I like cake. I don’t necessarily want to stuff the whole universe with cake (or paperclips). I can’t necessarily say exactly how much cake I want to have around, but it’s not “as much as possible”. Even if I can identify an optimal amount of anything to have, the optimum does not have to be the maximum.
… and, pattern matching on previous conversations and guessing where this one might go, I think that formalized ethical systems, where you try to derive what you “should” do using logical inference from some fixed set of principles, are pointless and often dangerous. That includes all the of “measure and maximize pleasure/utility” variants, especially if they require you to aggregate people’s utilities into a common metric.
There’s no a priori reason you should expect to be able to pull anything logically consistent out of a bunch of ad-hoc, evolved ethical intuitions, and experience suggests that you can’t do that. Everybody who tries seems to come up with something that has implications those same intuitions say are grossly monstrous. And in fact when somebody gets power and tries to really enact some rigid formalized system, the actual consequences tend to be monstrous.
“Humanclipping” the universe has that kind of feel for me.
I mean, pleasure[1] is a terminal value for most of us because we like it (and suffering because we dislike it), not ‘lifeless’ matter. I prefer to have animals existing than to have zero animals, if at least we can make sure that they typically enjoy themselves or it will lead to a state-of-affairs in which most enjoy themselves most of the time. This is the same for humans in specific.
I didn’t use the word ‘humans’ for a reason.

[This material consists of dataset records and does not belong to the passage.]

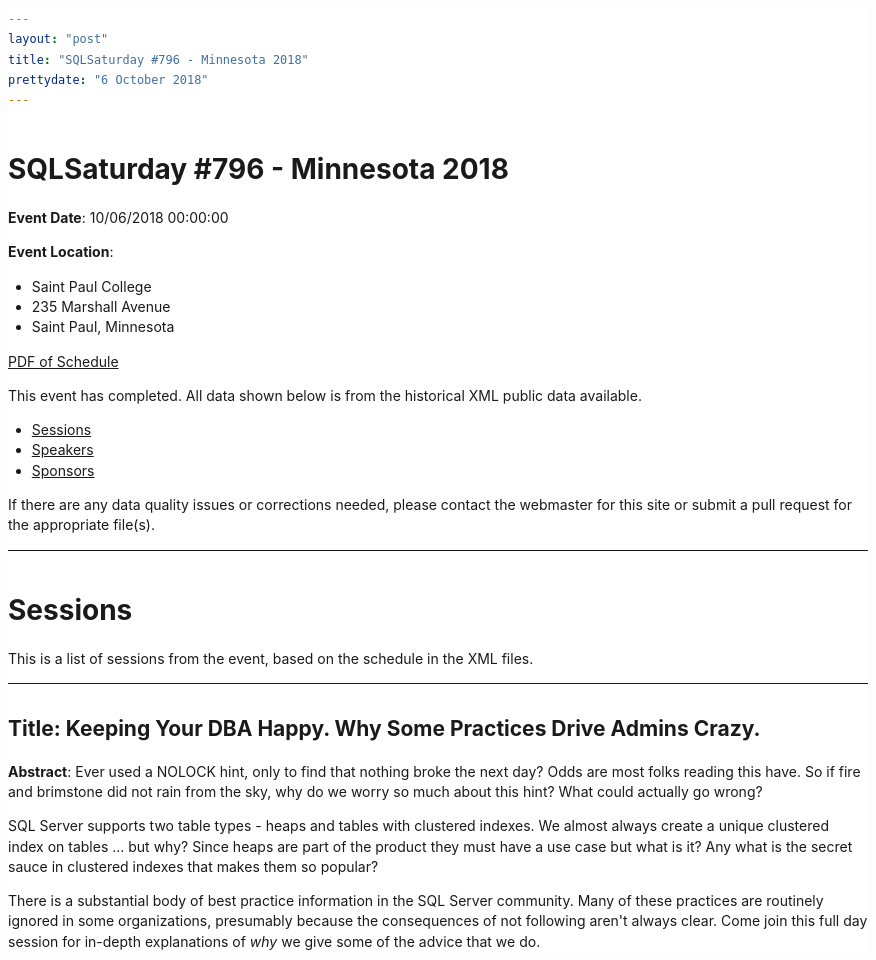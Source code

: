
 ```yaml
---
layout: "post" 
title: "SQLSaturday #796 - Minnesota 2018" 
prettydate: "6 October 2018" 
---
```

# SQLSaturday #796 - Minnesota 2018
 
**Event Date**: 10/06/2018 00:00:00
 
**Event Location**:
- Saint Paul College
- 235 Marshall Avenue
- Saint Paul, Minnesota
 
<a href="/assets/pdf/0796.pdf">PDF of Schedule</a>
 
This event has completed. All data shown below is from the historical XML public data available.
<ul>
   <li><a href="#sessions">Sessions</a></li>
   <li><a href="#speakers">Speakers</a></li>
   <li><a href="#sponsors">Sponsors</a></li>
</ul>
 
 
If there are any data quality issues or corrections needed, please contact the webmaster for this site or submit a pull request for the appropriate file(s). 
 
----------------------------------------------------------------------------------- 
 
# <a name="sessions"></a>Sessions
This is a list of sessions from the event, based on the schedule in the XML files.
 
----------------------------------------------------------------------------------- 
 
## Title: Keeping Your DBA Happy. Why Some Practices Drive Admins Crazy.
 
**Abstract**:
Ever used a NOLOCK hint, only to find that nothing broke the next day? Odds are most folks reading this have. So if fire and brimstone did not rain from the sky, why do we worry so much about this hint? What could actually go wrong?

SQL Server supports two table types - heaps and tables with clustered indexes. We almost always create a unique clustered index on tables ... but why? Since heaps are part of the product they must have a use case but what is it? Any what is the secret sauce in clustered indexes that makes them so popular?

There is a substantial body of best practice information in the SQL Server community. Many of these practices are routinely ignored in some organizations, presumably because the consequences of not following aren't always clear. Come join this full day session for in-depth explanations of _why_ we give some of the advice that we do.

The reason we can say that “experience suggests that you can’t do that” is because we have some standard to judge it. We need a specific reason to say that is ‘monstrous’, just like you’ll give reasons for why any action is monstrous. In principle, no one needs to be wronged[2]. We can assume a deontological commitment to not kill any life or damage anyone if that’s what bothers you. Sure, you can say that we are arbitrarily weakening our consequentialist commitment, but I haven’t said at any point that it had to be ‘at all costs’ regardless (I know that I was commenting within the context of the article, but I’m speaking personally and I haven’t even read most of it).
[1] It doesn’t need to be literal (‘naive’) ‘pleasure’ with nothing else the thing that we optimise for.
[2]This is a hypothetical for a post-scarcity society, when you definitely have resources to spare and no one needs to be compromised to get a life into the world.